Photo: Nordic American Tankers

 Nordic American Tankers (NAT) announced an underwritten public offering of $100 million of its common shares pursuant to the Company’s effective shelf registration statement. 

At the Company’s request, the underwriters have reserved for sale an aggregate of approximately $1.2 million of its common shares for certain members of the Company’s board of directors, management and advisors, which includes approximately $1.0 million to be purchased by the Company’s Chairman and Chief Executive Officer and his immediate family. 
The Company also intends to grant the underwriters a 30-day option to purchase up to an additional 15% of the offering.

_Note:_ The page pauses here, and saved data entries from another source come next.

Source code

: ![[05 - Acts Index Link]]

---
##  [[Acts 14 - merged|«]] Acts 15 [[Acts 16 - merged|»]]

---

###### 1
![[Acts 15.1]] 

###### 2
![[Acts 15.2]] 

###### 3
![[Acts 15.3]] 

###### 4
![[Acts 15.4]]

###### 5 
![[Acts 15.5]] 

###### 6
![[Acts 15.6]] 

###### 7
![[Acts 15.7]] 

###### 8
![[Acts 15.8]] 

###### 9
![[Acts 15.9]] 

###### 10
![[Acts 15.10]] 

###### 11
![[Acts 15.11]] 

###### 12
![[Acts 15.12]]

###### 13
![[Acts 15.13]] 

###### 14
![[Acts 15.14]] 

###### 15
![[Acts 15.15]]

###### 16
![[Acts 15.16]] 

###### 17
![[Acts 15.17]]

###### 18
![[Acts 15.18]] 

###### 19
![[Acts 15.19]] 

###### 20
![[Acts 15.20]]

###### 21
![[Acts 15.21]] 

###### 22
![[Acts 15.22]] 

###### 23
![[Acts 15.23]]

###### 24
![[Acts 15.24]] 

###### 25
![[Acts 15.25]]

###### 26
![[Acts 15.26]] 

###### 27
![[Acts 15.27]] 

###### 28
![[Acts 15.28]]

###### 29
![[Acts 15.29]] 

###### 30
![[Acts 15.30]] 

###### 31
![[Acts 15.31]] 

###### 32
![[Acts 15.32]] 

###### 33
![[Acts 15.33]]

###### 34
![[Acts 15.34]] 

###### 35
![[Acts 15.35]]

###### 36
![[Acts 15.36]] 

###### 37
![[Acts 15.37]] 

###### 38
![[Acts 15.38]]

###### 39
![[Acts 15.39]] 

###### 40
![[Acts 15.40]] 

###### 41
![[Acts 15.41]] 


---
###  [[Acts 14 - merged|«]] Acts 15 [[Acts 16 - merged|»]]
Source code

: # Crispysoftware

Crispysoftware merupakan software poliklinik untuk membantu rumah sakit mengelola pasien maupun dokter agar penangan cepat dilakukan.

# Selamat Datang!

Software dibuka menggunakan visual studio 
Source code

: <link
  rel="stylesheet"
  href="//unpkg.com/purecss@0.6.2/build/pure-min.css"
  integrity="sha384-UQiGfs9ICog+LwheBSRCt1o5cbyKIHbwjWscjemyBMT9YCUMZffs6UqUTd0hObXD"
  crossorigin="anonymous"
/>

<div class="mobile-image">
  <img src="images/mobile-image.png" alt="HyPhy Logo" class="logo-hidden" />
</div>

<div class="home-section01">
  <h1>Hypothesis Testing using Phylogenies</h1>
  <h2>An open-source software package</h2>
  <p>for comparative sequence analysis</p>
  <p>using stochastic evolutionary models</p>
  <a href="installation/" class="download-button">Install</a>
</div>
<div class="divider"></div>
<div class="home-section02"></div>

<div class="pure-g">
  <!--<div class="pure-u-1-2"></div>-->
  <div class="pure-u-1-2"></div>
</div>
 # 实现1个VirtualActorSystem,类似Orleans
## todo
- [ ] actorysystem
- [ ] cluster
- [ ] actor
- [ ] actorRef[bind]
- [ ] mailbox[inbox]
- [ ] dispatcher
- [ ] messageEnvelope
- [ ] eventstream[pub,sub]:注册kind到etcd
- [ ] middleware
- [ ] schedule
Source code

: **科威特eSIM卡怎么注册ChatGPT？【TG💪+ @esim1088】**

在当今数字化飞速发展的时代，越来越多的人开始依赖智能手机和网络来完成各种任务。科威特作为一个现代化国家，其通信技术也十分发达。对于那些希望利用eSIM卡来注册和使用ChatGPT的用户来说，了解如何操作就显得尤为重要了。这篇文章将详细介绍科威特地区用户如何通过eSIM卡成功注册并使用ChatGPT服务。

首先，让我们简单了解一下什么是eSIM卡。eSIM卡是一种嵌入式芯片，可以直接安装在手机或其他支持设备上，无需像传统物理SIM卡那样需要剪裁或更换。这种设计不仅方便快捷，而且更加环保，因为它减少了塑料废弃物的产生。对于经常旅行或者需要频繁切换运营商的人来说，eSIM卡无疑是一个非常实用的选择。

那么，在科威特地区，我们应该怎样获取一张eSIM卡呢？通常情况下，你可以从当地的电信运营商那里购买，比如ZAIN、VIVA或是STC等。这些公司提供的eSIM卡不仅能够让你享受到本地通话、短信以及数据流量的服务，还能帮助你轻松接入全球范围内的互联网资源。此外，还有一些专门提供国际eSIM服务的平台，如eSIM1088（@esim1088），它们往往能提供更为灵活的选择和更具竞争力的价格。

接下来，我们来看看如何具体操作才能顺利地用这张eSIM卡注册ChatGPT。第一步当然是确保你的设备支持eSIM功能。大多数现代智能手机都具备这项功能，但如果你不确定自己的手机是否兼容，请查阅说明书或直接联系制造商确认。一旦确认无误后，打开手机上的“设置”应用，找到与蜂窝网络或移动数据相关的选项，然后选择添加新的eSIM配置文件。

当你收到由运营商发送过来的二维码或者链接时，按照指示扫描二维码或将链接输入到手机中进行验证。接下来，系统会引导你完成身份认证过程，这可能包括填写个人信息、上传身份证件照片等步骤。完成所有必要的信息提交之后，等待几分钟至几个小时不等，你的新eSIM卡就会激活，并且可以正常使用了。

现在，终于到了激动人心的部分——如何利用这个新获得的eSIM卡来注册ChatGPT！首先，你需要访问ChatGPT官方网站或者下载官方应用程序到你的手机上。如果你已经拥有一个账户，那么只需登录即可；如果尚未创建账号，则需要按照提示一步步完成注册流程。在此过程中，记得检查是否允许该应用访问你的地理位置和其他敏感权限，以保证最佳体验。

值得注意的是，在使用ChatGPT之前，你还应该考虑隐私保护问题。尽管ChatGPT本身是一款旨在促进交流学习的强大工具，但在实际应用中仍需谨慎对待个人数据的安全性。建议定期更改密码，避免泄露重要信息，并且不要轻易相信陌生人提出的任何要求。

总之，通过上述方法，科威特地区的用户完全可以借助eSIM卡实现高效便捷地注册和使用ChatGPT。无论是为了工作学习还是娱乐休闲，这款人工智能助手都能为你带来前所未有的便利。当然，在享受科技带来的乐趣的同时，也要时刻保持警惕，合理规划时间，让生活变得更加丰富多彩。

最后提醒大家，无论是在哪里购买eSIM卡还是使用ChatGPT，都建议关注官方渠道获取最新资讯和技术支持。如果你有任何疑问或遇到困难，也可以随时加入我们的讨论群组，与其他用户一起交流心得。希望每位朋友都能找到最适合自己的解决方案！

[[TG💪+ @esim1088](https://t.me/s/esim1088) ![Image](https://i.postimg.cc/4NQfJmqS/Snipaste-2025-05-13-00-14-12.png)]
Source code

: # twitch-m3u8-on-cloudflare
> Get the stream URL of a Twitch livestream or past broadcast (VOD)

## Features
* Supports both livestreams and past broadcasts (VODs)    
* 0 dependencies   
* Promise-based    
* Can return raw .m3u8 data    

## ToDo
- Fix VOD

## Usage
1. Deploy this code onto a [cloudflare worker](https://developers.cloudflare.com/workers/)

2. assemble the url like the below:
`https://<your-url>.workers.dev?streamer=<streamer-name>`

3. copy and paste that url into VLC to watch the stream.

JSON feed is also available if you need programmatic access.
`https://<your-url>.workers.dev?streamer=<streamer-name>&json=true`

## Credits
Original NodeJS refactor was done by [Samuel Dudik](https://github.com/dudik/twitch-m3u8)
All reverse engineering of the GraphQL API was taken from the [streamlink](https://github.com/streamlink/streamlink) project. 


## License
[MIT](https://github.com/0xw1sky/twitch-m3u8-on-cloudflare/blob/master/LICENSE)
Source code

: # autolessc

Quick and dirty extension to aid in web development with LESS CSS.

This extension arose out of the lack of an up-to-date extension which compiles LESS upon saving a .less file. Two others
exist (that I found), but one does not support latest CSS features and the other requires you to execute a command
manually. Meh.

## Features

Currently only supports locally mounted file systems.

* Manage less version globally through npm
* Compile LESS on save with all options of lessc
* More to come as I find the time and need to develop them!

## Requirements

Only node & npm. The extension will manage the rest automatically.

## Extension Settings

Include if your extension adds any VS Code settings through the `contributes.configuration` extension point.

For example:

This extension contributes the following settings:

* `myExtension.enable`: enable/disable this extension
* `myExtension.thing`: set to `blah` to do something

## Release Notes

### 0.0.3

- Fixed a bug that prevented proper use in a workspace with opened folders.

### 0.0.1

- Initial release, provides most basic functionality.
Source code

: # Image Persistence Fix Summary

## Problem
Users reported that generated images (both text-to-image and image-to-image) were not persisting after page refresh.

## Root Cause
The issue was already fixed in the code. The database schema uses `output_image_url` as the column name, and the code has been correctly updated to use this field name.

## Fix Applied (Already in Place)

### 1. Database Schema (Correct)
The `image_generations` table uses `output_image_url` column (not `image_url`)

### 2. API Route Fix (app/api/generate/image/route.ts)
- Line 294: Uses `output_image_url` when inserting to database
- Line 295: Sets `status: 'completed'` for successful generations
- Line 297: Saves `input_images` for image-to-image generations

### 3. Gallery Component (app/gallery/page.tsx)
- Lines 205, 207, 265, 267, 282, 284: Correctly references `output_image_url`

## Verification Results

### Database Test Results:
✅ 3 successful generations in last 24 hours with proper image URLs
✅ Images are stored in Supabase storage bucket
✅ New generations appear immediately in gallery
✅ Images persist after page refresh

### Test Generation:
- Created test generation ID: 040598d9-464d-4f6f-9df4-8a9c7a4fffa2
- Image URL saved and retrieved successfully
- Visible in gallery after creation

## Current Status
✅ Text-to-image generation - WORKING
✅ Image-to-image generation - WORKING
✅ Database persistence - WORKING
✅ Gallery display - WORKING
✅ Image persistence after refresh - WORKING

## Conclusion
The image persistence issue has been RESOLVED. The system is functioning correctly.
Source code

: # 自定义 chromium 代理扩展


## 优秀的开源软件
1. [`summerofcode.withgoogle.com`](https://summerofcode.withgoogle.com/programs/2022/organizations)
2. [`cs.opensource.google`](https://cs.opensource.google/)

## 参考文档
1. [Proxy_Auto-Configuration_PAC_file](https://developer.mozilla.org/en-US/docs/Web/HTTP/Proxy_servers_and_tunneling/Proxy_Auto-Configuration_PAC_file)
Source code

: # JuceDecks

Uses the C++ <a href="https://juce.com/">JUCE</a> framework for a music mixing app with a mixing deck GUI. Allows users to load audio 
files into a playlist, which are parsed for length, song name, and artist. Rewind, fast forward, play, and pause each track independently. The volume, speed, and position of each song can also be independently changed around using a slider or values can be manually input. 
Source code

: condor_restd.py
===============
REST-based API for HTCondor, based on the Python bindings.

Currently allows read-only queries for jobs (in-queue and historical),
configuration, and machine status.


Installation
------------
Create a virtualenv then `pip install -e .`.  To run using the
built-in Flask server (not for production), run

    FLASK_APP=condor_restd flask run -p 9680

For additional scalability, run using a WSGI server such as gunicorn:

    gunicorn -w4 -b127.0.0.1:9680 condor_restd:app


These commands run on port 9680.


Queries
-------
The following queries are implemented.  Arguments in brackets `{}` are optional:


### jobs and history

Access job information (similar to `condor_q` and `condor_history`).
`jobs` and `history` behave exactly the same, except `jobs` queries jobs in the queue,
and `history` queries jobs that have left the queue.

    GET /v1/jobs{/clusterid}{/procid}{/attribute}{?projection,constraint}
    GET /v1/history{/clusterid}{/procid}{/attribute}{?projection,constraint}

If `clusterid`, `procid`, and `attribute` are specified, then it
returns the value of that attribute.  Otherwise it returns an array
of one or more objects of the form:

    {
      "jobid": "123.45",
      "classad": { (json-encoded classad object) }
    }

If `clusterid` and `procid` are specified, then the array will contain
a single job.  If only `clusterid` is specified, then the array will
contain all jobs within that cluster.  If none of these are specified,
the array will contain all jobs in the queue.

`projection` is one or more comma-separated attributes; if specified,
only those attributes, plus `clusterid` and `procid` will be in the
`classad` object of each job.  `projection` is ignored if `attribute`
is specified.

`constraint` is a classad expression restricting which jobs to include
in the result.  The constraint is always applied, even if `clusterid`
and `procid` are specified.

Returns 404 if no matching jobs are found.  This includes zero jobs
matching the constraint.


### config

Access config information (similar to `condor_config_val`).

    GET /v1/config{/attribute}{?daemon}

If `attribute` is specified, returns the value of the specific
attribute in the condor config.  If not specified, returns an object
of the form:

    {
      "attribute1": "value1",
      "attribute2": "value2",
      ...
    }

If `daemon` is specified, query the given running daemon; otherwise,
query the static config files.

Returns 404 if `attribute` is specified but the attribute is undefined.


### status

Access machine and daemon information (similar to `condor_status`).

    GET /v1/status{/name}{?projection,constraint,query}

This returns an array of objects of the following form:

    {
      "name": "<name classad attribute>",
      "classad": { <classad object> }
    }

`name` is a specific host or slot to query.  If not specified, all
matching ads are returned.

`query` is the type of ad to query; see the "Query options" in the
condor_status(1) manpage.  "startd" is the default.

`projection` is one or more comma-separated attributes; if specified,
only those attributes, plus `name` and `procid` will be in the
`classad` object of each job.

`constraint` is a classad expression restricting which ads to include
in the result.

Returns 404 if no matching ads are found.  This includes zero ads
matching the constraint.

On December 1, 2017 NAT established a sale/leaseback arrangement for the three newbuilds to be delivered in 2018. The well known Aker Group of Norway (via 66.2% owned Ocean Yield) is behind this arrangement. The major Scandinavian banks, DnB of Norway and SEB of Sweden have established important guarantee provisions related to the recapitalization of NAT.
The Company intends to use the net proceeds of this offering, together with proceeds from recapitalization transactions, primarily to repay outstanding amounts under its current credit facility, finance the expansion of its fleet and for general corporate purposes.
The common shares purchased by the underwriters are expected to be offered for resale from time to time in negotiated transactions or otherwise, at market prices on the New York Stock Exchange prevailing at the time of sale, at prices related to such prevailing market prices or otherwise. On December 11, 2017, the closing price of the Company’s common shares on the New York Stock Exchange was $3.66 per share.
Morgan Stanley, Clarksons Platou Securities, Inc., DNB Markets, Inc., Skandinaviska Enskilda Banken AB (publ) and Seaport Global Securities LLC are acting as joint book-running managers for the offering.